How The Iceberg Effect Illuminates How Much We Don't Know
The Iceberg effect is a visual metaphor to help us more realistically face life and work.
Any time we face a project, relationship, friend, employee, church, or anything, the top of the iceberg is what we can immediately see.
For example, when watching a political presidential debate we see the top of the iceberg for the candidates we're interested in supporting.
When we start a new project, we think it will only take 2 weeks, when in reality it's a 2 month long project.
When we have experience in a particular area, we visualize what the iceberg looks below the tip of the iceberg. While we don't know for sure, we can reasonably anticipate the unknowns that are likely and unlikely to happen. This helps us better anticipate the successes and failures we'll face.

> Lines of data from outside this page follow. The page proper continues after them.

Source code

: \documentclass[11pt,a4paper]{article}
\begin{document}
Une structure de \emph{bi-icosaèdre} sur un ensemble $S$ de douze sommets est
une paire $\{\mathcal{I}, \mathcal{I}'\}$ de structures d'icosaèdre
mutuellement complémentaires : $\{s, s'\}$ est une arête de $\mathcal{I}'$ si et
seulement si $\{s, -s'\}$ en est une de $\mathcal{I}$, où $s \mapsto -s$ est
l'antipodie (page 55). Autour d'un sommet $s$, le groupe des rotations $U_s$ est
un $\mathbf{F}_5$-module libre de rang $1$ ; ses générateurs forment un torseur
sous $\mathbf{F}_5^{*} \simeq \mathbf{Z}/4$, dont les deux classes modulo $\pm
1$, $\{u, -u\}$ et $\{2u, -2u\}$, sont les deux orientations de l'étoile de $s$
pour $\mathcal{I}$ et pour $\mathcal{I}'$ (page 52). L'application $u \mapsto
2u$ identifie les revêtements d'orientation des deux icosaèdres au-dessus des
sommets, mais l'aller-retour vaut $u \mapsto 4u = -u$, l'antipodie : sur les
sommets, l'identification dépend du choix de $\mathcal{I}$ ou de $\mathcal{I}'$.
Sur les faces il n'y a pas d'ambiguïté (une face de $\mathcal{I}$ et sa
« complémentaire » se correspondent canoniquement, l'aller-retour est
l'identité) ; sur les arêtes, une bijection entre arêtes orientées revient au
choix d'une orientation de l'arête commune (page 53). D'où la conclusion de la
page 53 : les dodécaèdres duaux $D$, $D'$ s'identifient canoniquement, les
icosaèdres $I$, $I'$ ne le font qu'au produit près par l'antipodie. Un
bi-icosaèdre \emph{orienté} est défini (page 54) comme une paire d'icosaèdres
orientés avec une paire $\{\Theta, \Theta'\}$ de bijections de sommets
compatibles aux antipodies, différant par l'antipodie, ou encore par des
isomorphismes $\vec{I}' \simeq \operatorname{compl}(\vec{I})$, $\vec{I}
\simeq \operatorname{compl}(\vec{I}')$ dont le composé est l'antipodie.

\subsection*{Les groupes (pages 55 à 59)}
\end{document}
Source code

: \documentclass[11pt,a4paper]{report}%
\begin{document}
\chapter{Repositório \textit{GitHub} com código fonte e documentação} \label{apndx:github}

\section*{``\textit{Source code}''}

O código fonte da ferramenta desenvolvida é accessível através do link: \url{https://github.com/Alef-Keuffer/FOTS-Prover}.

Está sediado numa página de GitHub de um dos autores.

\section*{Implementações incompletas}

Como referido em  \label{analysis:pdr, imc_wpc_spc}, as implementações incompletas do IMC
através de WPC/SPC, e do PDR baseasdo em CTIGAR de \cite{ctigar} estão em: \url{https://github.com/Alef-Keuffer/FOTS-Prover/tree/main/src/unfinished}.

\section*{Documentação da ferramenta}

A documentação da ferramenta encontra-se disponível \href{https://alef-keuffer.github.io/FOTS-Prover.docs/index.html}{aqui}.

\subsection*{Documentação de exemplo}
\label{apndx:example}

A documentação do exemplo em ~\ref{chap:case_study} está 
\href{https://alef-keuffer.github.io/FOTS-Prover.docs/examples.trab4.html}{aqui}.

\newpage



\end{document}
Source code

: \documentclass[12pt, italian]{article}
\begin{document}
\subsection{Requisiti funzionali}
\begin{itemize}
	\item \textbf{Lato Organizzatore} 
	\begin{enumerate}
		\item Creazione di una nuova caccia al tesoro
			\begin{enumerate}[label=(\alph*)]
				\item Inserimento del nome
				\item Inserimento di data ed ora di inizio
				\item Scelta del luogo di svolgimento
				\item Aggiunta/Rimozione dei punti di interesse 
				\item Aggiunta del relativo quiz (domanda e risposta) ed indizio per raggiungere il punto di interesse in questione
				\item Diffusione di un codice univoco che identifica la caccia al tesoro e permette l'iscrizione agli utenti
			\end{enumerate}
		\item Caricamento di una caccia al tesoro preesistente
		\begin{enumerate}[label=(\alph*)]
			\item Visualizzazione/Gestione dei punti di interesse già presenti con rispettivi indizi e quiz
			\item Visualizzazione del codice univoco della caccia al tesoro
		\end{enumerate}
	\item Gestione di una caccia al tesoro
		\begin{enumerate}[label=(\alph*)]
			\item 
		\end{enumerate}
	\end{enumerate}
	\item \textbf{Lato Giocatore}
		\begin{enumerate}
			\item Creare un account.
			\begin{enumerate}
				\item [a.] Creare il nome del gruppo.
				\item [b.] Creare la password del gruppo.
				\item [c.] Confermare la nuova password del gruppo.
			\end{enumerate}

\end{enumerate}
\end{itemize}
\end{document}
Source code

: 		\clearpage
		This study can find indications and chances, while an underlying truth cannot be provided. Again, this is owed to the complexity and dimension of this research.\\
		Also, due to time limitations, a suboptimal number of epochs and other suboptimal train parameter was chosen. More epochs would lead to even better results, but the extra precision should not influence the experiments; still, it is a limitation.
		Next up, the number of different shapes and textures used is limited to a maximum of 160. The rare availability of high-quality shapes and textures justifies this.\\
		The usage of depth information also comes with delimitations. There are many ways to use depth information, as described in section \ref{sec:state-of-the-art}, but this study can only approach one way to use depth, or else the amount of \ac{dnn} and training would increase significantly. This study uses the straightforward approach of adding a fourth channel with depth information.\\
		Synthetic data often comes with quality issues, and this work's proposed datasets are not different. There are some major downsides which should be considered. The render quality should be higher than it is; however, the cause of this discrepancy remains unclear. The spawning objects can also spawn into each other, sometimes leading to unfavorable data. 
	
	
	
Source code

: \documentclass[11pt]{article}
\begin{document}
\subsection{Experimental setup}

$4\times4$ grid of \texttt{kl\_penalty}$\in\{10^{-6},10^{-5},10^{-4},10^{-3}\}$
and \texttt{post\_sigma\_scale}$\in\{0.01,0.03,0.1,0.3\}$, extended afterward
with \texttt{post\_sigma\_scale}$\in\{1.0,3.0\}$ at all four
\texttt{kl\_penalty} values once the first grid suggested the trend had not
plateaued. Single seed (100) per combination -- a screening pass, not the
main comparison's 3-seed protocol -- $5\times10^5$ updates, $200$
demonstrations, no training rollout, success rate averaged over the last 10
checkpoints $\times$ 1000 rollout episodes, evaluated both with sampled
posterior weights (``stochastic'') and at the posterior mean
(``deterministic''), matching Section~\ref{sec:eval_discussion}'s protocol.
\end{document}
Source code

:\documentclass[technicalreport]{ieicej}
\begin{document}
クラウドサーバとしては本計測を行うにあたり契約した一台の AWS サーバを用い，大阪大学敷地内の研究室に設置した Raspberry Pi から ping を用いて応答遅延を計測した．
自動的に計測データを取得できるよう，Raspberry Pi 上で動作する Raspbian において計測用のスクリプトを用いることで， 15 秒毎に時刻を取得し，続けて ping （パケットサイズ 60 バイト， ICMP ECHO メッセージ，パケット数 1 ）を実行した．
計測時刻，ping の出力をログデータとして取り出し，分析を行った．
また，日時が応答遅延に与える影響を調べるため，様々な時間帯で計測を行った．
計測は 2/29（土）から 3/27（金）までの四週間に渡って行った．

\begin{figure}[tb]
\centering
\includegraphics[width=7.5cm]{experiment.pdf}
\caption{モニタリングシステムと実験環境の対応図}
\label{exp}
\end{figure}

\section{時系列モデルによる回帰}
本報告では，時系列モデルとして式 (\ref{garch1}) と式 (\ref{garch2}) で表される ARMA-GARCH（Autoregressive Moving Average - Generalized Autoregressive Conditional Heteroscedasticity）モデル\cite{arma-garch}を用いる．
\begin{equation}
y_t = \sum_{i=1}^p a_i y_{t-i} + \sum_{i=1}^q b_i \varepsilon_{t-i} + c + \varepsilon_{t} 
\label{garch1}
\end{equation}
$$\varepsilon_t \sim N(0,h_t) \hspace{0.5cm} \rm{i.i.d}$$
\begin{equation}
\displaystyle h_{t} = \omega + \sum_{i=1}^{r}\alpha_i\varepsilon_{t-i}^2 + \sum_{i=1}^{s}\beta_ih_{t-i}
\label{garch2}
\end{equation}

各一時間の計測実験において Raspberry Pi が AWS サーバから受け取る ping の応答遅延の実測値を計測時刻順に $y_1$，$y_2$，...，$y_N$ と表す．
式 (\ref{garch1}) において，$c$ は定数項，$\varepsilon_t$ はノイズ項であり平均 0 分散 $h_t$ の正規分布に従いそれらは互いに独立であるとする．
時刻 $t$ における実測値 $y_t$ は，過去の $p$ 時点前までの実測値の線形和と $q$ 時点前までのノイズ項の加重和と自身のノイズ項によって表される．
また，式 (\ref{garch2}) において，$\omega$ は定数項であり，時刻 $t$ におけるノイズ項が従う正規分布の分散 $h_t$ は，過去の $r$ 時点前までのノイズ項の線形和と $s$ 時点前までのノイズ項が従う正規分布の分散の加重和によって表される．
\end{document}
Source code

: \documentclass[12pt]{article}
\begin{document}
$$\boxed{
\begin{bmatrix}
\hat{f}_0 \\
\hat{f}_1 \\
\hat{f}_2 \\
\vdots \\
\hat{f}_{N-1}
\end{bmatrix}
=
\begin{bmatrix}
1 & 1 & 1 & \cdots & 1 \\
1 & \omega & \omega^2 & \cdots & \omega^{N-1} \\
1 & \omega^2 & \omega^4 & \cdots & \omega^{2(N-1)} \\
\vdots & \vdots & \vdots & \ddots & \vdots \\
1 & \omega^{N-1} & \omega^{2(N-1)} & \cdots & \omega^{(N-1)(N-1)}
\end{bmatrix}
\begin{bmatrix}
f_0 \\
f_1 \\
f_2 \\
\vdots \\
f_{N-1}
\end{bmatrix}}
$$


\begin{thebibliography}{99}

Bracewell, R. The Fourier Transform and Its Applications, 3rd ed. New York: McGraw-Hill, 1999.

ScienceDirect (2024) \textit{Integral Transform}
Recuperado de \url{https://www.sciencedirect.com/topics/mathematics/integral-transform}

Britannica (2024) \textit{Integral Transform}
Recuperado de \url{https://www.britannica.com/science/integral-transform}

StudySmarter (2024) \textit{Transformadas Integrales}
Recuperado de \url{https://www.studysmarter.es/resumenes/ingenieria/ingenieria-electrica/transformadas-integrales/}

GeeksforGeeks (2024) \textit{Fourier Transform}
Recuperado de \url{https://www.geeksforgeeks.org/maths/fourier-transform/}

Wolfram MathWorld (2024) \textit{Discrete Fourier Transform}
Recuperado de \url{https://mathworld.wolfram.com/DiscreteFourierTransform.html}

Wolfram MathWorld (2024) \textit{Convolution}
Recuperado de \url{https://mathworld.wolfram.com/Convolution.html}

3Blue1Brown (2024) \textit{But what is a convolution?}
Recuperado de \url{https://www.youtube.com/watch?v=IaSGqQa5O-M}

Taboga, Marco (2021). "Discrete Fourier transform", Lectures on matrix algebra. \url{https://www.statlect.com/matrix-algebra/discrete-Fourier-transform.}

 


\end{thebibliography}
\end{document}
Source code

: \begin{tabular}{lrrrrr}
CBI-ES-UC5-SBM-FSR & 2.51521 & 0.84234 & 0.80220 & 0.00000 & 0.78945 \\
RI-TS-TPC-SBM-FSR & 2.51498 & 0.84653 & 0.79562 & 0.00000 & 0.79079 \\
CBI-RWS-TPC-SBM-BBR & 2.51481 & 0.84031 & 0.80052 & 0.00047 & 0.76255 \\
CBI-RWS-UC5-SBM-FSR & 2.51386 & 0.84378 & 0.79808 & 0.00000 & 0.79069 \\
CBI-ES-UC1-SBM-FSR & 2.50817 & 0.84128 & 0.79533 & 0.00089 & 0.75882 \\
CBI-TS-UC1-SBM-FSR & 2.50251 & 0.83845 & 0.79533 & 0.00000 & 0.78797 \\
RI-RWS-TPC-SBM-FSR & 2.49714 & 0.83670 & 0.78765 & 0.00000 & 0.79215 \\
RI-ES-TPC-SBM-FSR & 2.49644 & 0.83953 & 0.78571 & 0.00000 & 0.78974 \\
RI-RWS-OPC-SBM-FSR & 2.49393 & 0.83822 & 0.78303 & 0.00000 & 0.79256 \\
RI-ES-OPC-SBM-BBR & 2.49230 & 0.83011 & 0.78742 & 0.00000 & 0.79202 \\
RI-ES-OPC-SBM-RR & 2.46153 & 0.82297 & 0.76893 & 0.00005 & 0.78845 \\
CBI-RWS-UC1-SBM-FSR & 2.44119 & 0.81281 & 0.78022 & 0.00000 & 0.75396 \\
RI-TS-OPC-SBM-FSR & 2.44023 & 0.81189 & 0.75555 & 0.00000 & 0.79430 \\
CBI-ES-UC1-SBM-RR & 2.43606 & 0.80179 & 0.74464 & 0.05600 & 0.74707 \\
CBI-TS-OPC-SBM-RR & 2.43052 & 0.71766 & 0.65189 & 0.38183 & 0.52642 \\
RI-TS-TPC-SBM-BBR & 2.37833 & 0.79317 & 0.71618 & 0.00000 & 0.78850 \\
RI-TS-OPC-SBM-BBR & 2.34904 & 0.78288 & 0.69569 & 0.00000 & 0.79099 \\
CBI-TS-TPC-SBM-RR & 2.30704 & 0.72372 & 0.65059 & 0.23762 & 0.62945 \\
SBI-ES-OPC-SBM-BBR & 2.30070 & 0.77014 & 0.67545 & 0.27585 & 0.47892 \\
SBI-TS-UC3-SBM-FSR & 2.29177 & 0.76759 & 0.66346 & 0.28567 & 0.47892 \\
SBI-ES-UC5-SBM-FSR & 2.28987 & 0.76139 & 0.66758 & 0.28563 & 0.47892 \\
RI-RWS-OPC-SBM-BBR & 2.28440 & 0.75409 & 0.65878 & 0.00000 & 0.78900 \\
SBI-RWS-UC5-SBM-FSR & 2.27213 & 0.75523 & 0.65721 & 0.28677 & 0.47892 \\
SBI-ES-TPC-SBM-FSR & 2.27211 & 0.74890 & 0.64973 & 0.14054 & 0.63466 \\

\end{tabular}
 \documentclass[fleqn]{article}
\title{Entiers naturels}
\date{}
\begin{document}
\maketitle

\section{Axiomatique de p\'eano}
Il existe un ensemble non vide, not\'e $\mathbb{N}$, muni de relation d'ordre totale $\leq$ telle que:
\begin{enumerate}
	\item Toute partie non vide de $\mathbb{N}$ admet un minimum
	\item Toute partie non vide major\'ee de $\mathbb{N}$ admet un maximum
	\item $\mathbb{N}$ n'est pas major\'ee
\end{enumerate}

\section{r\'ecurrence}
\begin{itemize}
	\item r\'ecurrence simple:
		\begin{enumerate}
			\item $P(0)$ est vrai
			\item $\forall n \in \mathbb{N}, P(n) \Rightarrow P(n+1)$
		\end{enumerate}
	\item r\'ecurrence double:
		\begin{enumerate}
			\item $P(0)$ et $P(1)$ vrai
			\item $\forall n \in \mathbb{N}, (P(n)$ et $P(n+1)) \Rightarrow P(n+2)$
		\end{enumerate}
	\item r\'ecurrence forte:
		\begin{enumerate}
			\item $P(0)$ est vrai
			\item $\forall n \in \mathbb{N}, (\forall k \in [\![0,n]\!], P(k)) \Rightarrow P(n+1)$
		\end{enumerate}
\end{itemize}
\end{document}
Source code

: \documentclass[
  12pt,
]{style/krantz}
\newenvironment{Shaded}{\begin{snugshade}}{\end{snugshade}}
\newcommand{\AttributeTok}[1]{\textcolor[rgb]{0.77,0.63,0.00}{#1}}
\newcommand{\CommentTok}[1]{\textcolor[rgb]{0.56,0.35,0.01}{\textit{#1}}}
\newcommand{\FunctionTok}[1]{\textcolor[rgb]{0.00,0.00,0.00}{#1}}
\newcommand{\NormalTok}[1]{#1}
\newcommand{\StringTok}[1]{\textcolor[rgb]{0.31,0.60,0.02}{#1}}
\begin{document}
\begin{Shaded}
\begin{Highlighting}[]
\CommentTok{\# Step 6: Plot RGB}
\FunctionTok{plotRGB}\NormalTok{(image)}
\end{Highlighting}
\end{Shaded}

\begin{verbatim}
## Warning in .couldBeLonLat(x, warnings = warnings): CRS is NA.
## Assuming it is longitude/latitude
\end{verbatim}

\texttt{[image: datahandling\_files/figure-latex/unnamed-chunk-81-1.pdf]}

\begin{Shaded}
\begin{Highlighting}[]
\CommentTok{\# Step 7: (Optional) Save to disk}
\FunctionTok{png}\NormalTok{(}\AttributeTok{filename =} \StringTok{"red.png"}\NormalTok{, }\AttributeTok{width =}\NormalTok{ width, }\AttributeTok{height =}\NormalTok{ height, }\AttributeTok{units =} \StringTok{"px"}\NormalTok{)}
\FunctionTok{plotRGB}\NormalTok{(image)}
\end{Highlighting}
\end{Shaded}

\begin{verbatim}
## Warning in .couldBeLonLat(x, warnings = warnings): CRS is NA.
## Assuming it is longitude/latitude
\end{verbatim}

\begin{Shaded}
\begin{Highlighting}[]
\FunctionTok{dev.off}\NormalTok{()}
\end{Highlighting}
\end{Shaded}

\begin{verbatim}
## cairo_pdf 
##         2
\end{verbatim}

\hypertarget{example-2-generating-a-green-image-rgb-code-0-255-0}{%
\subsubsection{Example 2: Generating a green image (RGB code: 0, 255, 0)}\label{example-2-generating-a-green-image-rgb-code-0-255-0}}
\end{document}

No matter how experienced and knowledgeable we are, we will inevitably face the unexpected unknowns in life, work and projects. It's the deep abyss with no end. It could be something or it could be nothing.
In 2001, numerous New York companies planned for what they knew and what they expected could happen to mitigate their risk and maximize their chances of success. At the end of the day, they did not expect a group of terrorists to attack the world trade towers and change their entire lives.
It is wise for us to plan for what we know, what we anticipate and a little extra for for the complete unknown. Outside of this, it requires we trust in something more powerful than the unanticipated unknowns.
For me, I choose to trust in God. How about you?